Just as a disclaimer, I am a straight white male, but I also descend from Ashkenazi Jews. I have been assaulted both verbally and physically because of my heritage and I sure as hell hate the swastika. And I, in no way, wish to condone bigoted behavior. My goal in writing this article is to look at a broader issue at hand that I see as a closely related to swastika in the bathroom.

High schoolers, in general, hate being told what to think. Speaking from personal experience, when I hear someone in authority telling me how somethings is or how something should be, I immediately try to think of ways they are wrong. As a student, I crave the space to think independently. And although OES prides itself in educating hundreds of independent thinkers, I feel judged if what I want to say that falls outside of “accepted” opinion.

I have never in any way supported President Trump. However, when Deb announced after the election that there would be safe spaces for people to share their feeling about the night before, I could not help but begin to sift through Trump’s entire life so I could find something that I could support but never share.

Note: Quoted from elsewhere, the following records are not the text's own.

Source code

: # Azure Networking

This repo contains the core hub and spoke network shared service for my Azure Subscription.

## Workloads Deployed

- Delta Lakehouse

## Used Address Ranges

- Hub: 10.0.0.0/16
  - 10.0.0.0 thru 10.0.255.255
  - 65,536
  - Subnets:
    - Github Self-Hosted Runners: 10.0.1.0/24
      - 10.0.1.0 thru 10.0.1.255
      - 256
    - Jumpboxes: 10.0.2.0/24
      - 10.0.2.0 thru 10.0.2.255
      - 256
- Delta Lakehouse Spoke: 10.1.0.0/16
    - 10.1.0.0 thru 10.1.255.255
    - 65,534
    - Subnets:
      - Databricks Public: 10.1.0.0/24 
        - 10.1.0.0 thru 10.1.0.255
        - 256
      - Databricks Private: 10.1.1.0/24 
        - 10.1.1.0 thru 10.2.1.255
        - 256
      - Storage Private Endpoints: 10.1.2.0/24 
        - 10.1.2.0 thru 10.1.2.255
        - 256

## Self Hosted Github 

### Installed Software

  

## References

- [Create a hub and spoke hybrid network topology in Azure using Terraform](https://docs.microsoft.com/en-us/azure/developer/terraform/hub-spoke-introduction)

I support our Muslim students and every other group of people who feel threatened or maligned by Trump’s rhetoric. But I am suspicious of a school that steps in to sanction “safe spaces” that assume that we are supposed to be processing information in a certain way.  The job of a school is to give me the tools I need to formulate my own opinions. That job is made obsolete if I am also told what to think. If students want to have a conversation about something controversial, like the election, we should be organizing it ourselves.

I have heard stories about students who feel uncomfortable about speaking up in their classes for fear that they will be misunderstood and demonized by their peers and the faculty. I have experienced this in the Upper School, too. Sometimes I feel like I have to tiptoe around my mind, sorting through every sentence I am about to say in order to make sure that it will not be misunderstood as bigoted.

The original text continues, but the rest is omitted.